Blogger Akhila Kolisetty at “Justice for All” disapproves of U.S. Secretary of State Hillary Clinton’s recent statement that “our pressing on those issues can’t interfere with the global economic crisis.”
I’m shocked that Clinton chose to prioritize economic issues over human rights — not that those issues aren’t important, but simply because she’s denying that human rights is important. By choosing to separate human rights from all these other issues, Clinton also fails to understand that all these problems are interrelated. How can you progress on climate change or security when human rights at home are being violated?
The State Department also cited instances of political imprisonment and media control, among other charges, in Cuba. Despite such charges, Marvin Kalb of GlobalPost wonders if Cuba is the site of a “golden opportunity” that President Obama may be missing in terms of engagement.
Raul Castro has launched a program of “reform,” but it appears to be successful only in generating demands for more reform. What had once been taken for granted in Cuba — unmistakable advances in education, health care and pensions — are now under a spreading cloud of doubt. I’m told the average state wage is $18 a month, clearly no longer adequate, if it ever was. And ration cards can provide no more than half the monthly food needs of a family.
Optimists exist, and they catch glimpses of a promising tomorrow.

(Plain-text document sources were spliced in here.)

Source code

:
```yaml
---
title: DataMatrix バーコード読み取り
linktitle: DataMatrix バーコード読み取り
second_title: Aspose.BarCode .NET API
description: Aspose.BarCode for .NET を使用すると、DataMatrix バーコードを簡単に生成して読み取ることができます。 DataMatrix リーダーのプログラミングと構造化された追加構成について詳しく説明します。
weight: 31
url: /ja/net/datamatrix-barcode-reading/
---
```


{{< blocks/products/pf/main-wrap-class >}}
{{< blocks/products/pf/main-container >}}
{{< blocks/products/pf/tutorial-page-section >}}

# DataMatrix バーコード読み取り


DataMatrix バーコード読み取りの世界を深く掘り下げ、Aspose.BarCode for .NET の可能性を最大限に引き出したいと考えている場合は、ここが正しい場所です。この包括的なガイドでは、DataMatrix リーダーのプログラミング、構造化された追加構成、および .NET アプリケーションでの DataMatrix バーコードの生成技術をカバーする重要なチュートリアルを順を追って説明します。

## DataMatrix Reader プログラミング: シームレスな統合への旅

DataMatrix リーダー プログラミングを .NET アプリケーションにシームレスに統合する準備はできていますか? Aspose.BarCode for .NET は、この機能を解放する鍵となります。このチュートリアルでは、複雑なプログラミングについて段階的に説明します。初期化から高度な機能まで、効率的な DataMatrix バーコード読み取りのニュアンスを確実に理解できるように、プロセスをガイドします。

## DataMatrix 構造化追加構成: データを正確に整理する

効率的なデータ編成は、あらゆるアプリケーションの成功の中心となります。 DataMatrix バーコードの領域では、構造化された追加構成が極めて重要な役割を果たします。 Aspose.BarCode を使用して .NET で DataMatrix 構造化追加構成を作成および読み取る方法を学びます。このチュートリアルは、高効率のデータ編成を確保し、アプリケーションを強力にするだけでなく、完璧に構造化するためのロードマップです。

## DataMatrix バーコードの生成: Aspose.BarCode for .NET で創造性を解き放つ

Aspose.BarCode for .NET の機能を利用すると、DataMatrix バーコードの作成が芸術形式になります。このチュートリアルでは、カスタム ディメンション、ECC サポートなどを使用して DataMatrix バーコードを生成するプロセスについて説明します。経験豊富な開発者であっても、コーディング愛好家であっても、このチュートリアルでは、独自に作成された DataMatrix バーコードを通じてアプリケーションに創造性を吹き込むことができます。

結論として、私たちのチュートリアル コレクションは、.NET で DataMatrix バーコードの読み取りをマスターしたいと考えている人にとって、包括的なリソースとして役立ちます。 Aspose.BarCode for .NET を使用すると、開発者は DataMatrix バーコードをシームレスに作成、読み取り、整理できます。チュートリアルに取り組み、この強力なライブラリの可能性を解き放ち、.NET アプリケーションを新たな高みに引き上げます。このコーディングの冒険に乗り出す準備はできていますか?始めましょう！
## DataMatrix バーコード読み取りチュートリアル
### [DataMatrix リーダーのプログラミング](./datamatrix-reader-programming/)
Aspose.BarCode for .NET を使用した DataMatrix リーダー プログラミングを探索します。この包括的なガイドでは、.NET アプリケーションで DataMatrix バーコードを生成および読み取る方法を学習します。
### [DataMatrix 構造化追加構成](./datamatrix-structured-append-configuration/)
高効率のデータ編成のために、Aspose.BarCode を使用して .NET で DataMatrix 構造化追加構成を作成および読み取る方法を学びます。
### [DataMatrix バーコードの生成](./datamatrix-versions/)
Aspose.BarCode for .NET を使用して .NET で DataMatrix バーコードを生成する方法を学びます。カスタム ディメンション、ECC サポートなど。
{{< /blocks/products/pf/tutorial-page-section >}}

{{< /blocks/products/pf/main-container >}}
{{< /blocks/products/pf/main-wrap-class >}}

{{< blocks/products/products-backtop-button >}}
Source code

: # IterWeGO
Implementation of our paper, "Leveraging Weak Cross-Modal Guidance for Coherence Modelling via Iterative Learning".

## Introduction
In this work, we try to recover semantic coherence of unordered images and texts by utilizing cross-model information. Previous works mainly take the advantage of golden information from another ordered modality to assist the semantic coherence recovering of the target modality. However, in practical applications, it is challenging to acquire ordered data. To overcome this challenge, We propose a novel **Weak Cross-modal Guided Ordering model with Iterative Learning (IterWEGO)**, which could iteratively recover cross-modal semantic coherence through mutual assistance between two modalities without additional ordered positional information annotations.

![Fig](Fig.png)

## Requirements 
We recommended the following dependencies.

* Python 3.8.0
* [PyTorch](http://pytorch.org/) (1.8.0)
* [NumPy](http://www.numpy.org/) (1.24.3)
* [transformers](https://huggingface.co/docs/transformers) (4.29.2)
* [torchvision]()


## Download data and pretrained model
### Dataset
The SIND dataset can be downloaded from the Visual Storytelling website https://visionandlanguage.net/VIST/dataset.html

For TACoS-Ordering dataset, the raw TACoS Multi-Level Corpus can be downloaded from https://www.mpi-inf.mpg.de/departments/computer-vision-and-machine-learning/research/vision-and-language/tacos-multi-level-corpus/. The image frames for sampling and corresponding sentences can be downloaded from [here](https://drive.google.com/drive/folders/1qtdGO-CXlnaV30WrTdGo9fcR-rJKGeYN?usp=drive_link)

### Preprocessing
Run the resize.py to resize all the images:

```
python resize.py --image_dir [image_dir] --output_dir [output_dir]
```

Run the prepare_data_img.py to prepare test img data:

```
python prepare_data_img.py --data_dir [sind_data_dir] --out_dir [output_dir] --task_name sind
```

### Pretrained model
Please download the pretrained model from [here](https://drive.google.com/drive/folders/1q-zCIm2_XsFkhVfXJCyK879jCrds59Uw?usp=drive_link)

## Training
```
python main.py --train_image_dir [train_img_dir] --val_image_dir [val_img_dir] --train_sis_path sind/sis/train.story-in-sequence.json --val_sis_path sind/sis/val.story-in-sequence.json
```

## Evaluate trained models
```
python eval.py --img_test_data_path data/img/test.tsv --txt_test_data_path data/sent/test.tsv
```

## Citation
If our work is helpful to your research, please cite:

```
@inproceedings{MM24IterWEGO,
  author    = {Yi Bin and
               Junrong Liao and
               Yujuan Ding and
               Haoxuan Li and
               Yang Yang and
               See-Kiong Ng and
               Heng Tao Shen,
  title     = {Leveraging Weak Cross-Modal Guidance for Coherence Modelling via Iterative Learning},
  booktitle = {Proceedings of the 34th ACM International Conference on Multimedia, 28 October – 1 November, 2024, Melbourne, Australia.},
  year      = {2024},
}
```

Oil, for instance: Cuba controls a corner of the Gulf of Mexico that has oil reserves estimated at 10 to 15 billion barrels, just waiting to be developed. Would it not be better for the U.S. to be moderately dependent on Cuba for its oil than on Saudi Arabia?
And, buried deep in the State Department, but ready for rapid excavation after the Bush years, are numerous policy briefs for a considerable expansion of Cuban-American relations, including joint operations against drugs and organized crime and a lifting of the embargo in all communications and travel. Cuba could quickly become a very attractive market.
For more, listen to our online radio show on Cuba and the U.S. In other human rights news, Serbia’s arrest of accused war criminals who operated under Slobodan Milosevic led to five convictions involving 22-year sentences.
Balkan blogger “Grey Falcon” finds the acquittal of ex-Serbian president Milan Milutinovic bigger news, more atypical that the story of the convictions. Falcon sees political motivations behind the acquittal:
The purpose of today’s verdict was threefold: to legitimize the NATO aggression from 1999 (i.e. NATO action was necessary and appropriate because the Serbs were engaging in a criminal conspiracy to murder and expel Albanians); to buttress the “Independent State of Kosovo,” proclaimed last February but so far recognized by only 55 governments; and to brand Serbia as the aggressor and criminal, rather than the victim of NATO’s aggression, occupation of Kosovo and the ethnic cleansing of its citizens that followed.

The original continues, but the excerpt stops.